▶ Work item: Locate the line that contains "## Project Overview" in the entries below, then repeat it and every following line through the line that contains "- **Medical Knowledge", exactly, and no others.

▶ Provided records:
= = =

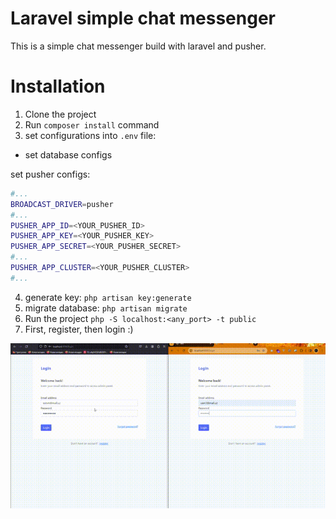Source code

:# Laravel simple chat messenger

This is a simple chat messenger build with laravel and pusher.

# Installation

1. Clone the project
2. Run `composer install` command
3. set configurations into `.env` file:

- set database configs

set pusher configs:

```bash
#...
BROADCAST_DRIVER=pusher
#...
PUSHER_APP_ID=<YOUR_PUSHER_ID>
PUSHER_APP_KEY=<YOUR_PUSHER_KEY>
PUSHER_APP_SECRET=<YOUR_PUSHER_SECRET>
#...
PUSHER_APP_CLUSTER=<YOUR_PUSHER_CLUSTER>
#...
```

4. generate key: `php artisan key:generate`
5. migrate database: `php artisan migrate`
6. Run the project `php -S localhost:<any_port> -t public`
7. First, register, then login :)


![1705070207386](image/README/1705070207386.png)
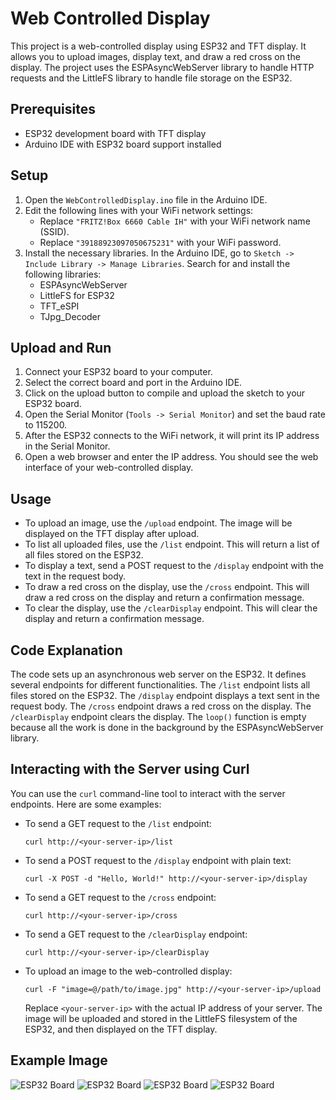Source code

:# Web Controlled Display

This project is a web-controlled display using ESP32 and TFT display. It allows you to upload images, display text, and draw a red cross on the display. The project uses the ESPAsyncWebServer library to handle HTTP requests and the LittleFS library to handle file storage on the ESP32.

## Prerequisites

- ESP32 development board with TFT display
- Arduino IDE with ESP32 board support installed

## Setup

1. Open the `WebControlledDisplay.ino` file in the Arduino IDE.
2. Edit the following lines with your WiFi network settings:
    - Replace `"FRITZ!Box 6660 Cable IH"` with your WiFi network name (SSID).
    - Replace `"39188923097050675231"` with your WiFi password.
3. Install the necessary libraries. In the Arduino IDE, go to `Sketch -> Include Library -> Manage Libraries`. Search for and install the following libraries:
    - ESPAsyncWebServer
    - LittleFS for ESP32
    - TFT_eSPI
    - TJpg_Decoder

## Upload and Run

1. Connect your ESP32 board to your computer.
2. Select the correct board and port in the Arduino IDE.
3. Click on the upload button to compile and upload the sketch to your ESP32 board.
4. Open the Serial Monitor (`Tools -> Serial Monitor`) and set the baud rate to 115200.
5. After the ESP32 connects to the WiFi network, it will print its IP address in the Serial Monitor.
6. Open a web browser and enter the IP address. You should see the web interface of your web-controlled display.

## Usage

- To upload an image, use the `/upload` endpoint. The image will be displayed on the TFT display after upload.
- To list all uploaded files, use the `/list` endpoint. This will return a list of all files stored on the ESP32.
- To display a text, send a POST request to the `/display` endpoint with the text in the request body.
- To draw a red cross on the display, use the `/cross` endpoint. This will draw a red cross on the display and return a confirmation message.
- To clear the display, use the `/clearDisplay` endpoint. This will clear the display and return a confirmation message.

## Code Explanation

The code sets up an asynchronous web server on the ESP32. It defines several endpoints for different functionalities. The `/list` endpoint lists all files stored on the ESP32. The `/display` endpoint displays a text sent in the request body. The `/cross` endpoint draws a red cross on the display. The `/clearDisplay` endpoint clears the display. The `loop()` function is empty because all the work is done in the background by the ESPAsyncWebServer library.

## Interacting with the Server using Curl

You can use the `curl` command-line tool to interact with the server endpoints. Here are some examples:

- To send a GET request to the `/list` endpoint:
  ```
  curl http://<your-server-ip>/list
  ```

- To send a POST request to the `/display` endpoint with plain text:
  ```
  curl -X POST -d "Hello, World!" http://<your-server-ip>/display
  ```

- To send a GET request to the `/cross` endpoint:
  ```
  curl http://<your-server-ip>/cross
  ```

- To send a GET request to the `/clearDisplay` endpoint:
  ```
  curl http://<your-server-ip>/clearDisplay
  ```

- To upload an image to the web-controlled display:
  ```
  curl -F "image=@/path/to/image.jpg" http://<your-server-ip>/upload
  ```
  Replace `<your-server-ip>` with the actual IP address of your server. The image will be uploaded and stored in the LittleFS filesystem of the ESP32, and then displayed on the TFT display.

## Example Image

![ESP32 Board](/Cleaned_Display.jpeg)
![ESP32 Board](/Display_Image.jpeg)
![ESP32 Board](/Cross.jpeg)
![ESP32 Board](/Text_Print.jpeg)
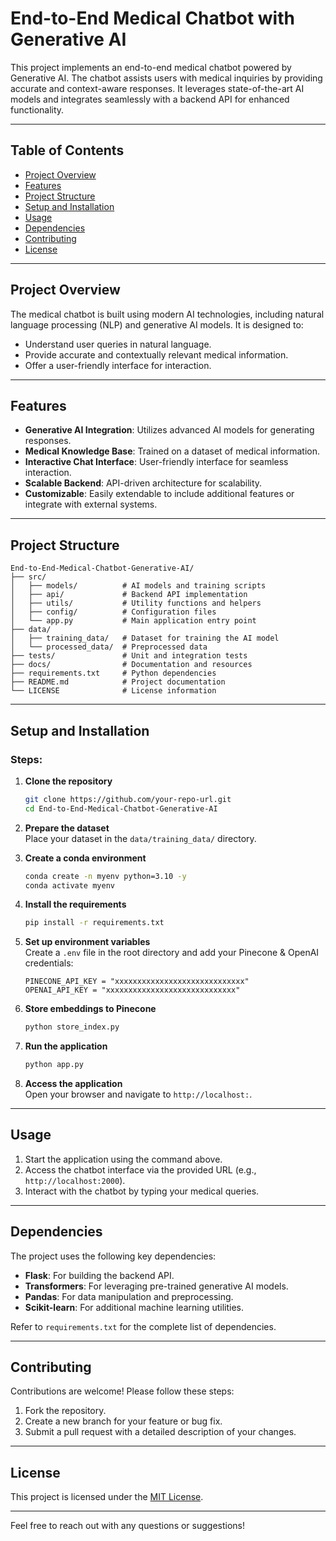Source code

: # End-to-End Medical Chatbot with Generative AI

This project implements an end-to-end medical chatbot powered by Generative AI. The chatbot assists users with medical inquiries by providing accurate and context-aware responses. It leverages state-of-the-art AI models and integrates seamlessly with a backend API for enhanced functionality.

---

## Table of Contents
- [Project Overview](#project-overview)
- [Features](#features)
- [Project Structure](#project-structure)
- [Setup and Installation](#setup-and-installation)
- [Usage](#usage)
- [Dependencies](#dependencies)
- [Contributing](#contributing)
- [License](#license)

---

## Project Overview

The medical chatbot is built using modern AI technologies, including natural language processing (NLP) and generative AI models. It is designed to:
- Understand user queries in natural language.
- Provide accurate and contextually relevant medical information.
- Offer a user-friendly interface for interaction.

---

## Features

- **Generative AI Integration**: Utilizes advanced AI models for generating responses.
- **Medical Knowledge Base**: Trained on a dataset of medical information.
- **Interactive Chat Interface**: User-friendly interface for seamless interaction.
- **Scalable Backend**: API-driven architecture for scalability.
- **Customizable**: Easily extendable to include additional features or integrate with external systems.

---

## Project Structure

```
End-to-End-Medical-Chatbot-Generative-AI/
├── src/
│   ├── models/          # AI models and training scripts
│   ├── api/             # Backend API implementation
│   ├── utils/           # Utility functions and helpers
│   ├── config/          # Configuration files
│   └── app.py           # Main application entry point
├── data/
│   ├── training_data/   # Dataset for training the AI model
│   └── processed_data/  # Preprocessed data
├── tests/               # Unit and integration tests
├── docs/                # Documentation and resources
├── requirements.txt     # Python dependencies
├── README.md            # Project documentation
└── LICENSE              # License information
```

---

## Setup and Installation

### Steps:

1. **Clone the repository**  
	```bash
	git clone https://github.com/your-repo-url.git
	cd End-to-End-Medical-Chatbot-Generative-AI
	```

2. **Prepare the dataset**  
	Place your dataset in the `data/training_data/` directory.

3. **Create a conda environment**  
	```bash
	conda create -n myenv python=3.10 -y
	conda activate myenv
	```

4. **Install the requirements**  
	```bash
	pip install -r requirements.txt
	```

5. **Set up environment variables**  
	Create a `.env` file in the root directory and add your Pinecone & OpenAI credentials:
	```env
	PINECONE_API_KEY = "xxxxxxxxxxxxxxxxxxxxxxxxxxxxx"
	OPENAI_API_KEY = "xxxxxxxxxxxxxxxxxxxxxxxxxxxxx"
	```

6. **Store embeddings to Pinecone**  
	```bash
	python store_index.py
	```

7. **Run the application**  
	```bash
	python app.py
	```

8. **Access the application**  
	Open your browser and navigate to `http://localhost:`.

---

## Usage

1. Start the application using the command above.
2. Access the chatbot interface via the provided URL (e.g., `http://localhost:2000`).
3. Interact with the chatbot by typing your medical queries.

---

## Dependencies

The project uses the following key dependencies:
- **Flask**: For building the backend API.
- **Transformers**: For leveraging pre-trained generative AI models.
- **Pandas**: For data manipulation and preprocessing.
- **Scikit-learn**: For additional machine learning utilities.

Refer to `requirements.txt` for the complete list of dependencies.

---

## Contributing

Contributions are welcome! Please follow these steps:
1. Fork the repository.
2. Create a new branch for your feature or bug fix.
3. Submit a pull request with a detailed description of your changes.

---

## License

This project is licensed under the [MIT License](LICENSE).

---

Feel free to reach out with any questions or suggestions!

= = =

▶ Task response:
## Project Overview

The medical chatbot is built using modern AI technologies, including natural language processing (NLP) and generative AI models. It is designed to:
- Understand user queries in natural language.
- Provide accurate and contextually relevant medical information.
- Offer a user-friendly interface for interaction.

---

## Features

- **Generative AI Integration**: Utilizes advanced AI models for generating responses.
- **Medical Knowledge Base**: Trained on a dataset of medical information.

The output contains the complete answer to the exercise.